Onun büyük bir veli ve âlim, ayrıca hem zahir ve batın ilimlere vakıf olduğu Bursa Ulu Cami’nin açılışında verdiği vaaz ve hitabetiyle açıkça ortaya çıkar. Somuncu Baba’nın hutbesi Bursalıları derinden etkiler. Bir süre sonra Bursa’da manevi kişilik ve bilgelik yönünün ortaya çıkması üzerine Somunca Baba, Bursa’dan ayrılmaya karar verir. Şeyh Hamid-i Veli’nin o gün namazdan sonra aynı anda caminin üç kapısından çıkarken görüldüğü ve cemaatin onun elini saygıyla öperek camiden ayrıldığı rivayet edilir. Somuncu Baba talebeleriyle birlikte Bursa’dan gizlice ayrılarak Aksaray’a gider. Burada bir süre kaldıktan sonra önce Şam’a ve Mekke’ye giden Somuncu Baba, Hac dönüşü Aksaray’a yerleşir. Hacı Bayram-ı Veli’yi yetiştirir, onu irşâd vazifesi için Ankara’da görevlendirir. Ayrıca Somuncu Baba talebesi Hacı Bayram-ı Veli’ye “burçak” ekip biçmesini tavsiye eder. Böylece Ahilik geleneğine uygun olarak oluşturulan loncalar vasıtasıyla günümüz organize sanayi ve kooperatif sisteminin ilk örnekleri kurulmuş olur. Yusuf Hakikî ve Halil Taybi adında iki oğlu olur. Yusuf Hakikî Aksaray’da kalarak babasının yolunda hizmete devam eder. Burada Hakk’a yürür. Diğer oğlu Halil Taybi ise Darende’ye yerleşir. Tüm hayatı burada geçer. Çevresindekileri aydınlatmaya devam eder. Ömrünün son demine kadar Hıdırlık’taki tekkede yaşar ve Rabb’ine kavuşur. Kabri caminin içindedir. Sandukası yek pare işlemeli cevizden yapılmış güzel bir sanat eseridir. Somuncu Baba ömrü boyunca yaşadığı yörelerde sadece ekmek pişirip insanlara dağıtmamış, aynı zamanda çevresindekilere manevi feyiz saçmıştır. Aslında ekmek sembolü Anadolu’da kurulmakta olan büyük bir cihan devletinin manevi rızkıdır.

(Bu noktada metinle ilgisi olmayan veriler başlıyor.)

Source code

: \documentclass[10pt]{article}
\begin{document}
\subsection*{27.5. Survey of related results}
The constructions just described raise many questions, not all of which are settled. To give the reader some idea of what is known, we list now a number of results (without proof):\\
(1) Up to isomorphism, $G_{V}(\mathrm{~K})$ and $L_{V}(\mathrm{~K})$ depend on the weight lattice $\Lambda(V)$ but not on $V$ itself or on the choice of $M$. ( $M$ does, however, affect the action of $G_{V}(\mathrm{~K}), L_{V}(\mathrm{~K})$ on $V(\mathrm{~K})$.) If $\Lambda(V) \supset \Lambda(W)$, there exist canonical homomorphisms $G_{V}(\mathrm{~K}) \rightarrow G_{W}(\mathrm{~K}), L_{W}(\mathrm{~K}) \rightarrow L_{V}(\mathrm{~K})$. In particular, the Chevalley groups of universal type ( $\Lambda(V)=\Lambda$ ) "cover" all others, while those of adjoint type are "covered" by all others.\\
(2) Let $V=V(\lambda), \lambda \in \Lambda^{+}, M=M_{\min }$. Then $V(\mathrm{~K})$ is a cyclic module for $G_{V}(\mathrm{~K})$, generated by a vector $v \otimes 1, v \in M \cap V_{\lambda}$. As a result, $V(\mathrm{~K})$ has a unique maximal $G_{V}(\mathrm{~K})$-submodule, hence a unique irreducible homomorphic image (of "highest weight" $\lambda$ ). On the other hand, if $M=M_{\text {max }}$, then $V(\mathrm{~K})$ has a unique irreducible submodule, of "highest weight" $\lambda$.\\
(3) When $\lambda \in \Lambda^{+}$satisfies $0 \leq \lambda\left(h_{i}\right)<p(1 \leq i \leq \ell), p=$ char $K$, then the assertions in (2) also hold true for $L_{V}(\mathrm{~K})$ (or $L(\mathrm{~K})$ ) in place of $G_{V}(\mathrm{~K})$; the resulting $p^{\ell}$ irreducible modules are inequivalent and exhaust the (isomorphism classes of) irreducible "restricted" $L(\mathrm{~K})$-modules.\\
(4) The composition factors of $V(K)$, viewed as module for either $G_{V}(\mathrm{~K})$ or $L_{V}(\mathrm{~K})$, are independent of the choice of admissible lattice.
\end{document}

Somuncu Baba ile ilgili günümüze kadar gelen pek çok rivayet vardır. Bu rivayetlerden birine göre, Somuncu Baba Yazıköy’de yaşayan dervişlerinden birisine biraz buğday tohumu verir. Dervişi de tohumun yarısını kendisi için, diğer yarısını da şeyhi Somuncu Baba için yan yana iki tarlaya eker. Ekin başak verme çağına geldiğinde Somuncu Baba tarlaya gelir ve dervişine, “Bizim için ektiğin tarla hangisi?” diye sorar. Somuncu Baba adına ekilen tarla oldukça cılız ve verimsiz kalmıştır. Dervişinki ise daha görkemlidir. Derviş şeyhine görkemli tarlayı göstererek, “Şu ekin sizin efendim,” der. Somuncu Baba içini çekerek, “Dünyamızın hiç onduğu yoktu, acep bu hangi günahımızdandır ki ekinimiz iyi yetişmiş,” der. Şeyhinin üzüldüğünü gören derviş bu kez gerçeği açıklamak zorunda kalır. Bunun üzerine Somuncu Baba şükür secdesine kapanır. Namazını kılar. Rabbine şükreder. Anlatılan başka bir rivayette Somuncu Baba bir akşam vakti, sessizlik içinde süzülüp giden Tohma’nın kenarında sakin adımlarla yürümektedir. Bu sessizliği yaşlı bir kadının feryadı bozar. Yaşlı kadın bağırıp çağırarak Somuncu Baba’nın yanına yaklaşır, “Efendi! Benim bir ineğim vardı. Sabah herkes gibi sürüye kattım. Bu vakit oldu herkesin ineği geldiği hâlde benimki dönmedi. Ne yapacağımı bilmiyorum. Ne olur yardım edin,” der. Somuncu Baba, “Telaş etme hanım. Sen burada biraz dinlen. Bir de ben arayayım. Bulursam getiririm,” diye karşılık verir. Irmak boyunca yürüyüp gider, gözden kaybolur. Yaşlı kadın ağaçların ardına gizlenerek Somuncu Baba’yı takip eder. Somuncu Baba ırmağın üstündeki tepeyi aşınca otlamakta olan ineği görür. İneğe seslenir, “Be mübarek hayvan! Bütün hayvanat evine döndü sen neden dönmedin? Yaşlı sahibini neden yordun?” der. İnek boynunu büküp otlamayı bırakarak Somuncu Baba’nın yanına gelir. Cübbesinin eteğini yalar. Somuncu Baba ineğin ne demek istediğini anlar. “Demek bugün yavruna süt verecek kadar doymadın ve buraya otlamaya geldin?” der.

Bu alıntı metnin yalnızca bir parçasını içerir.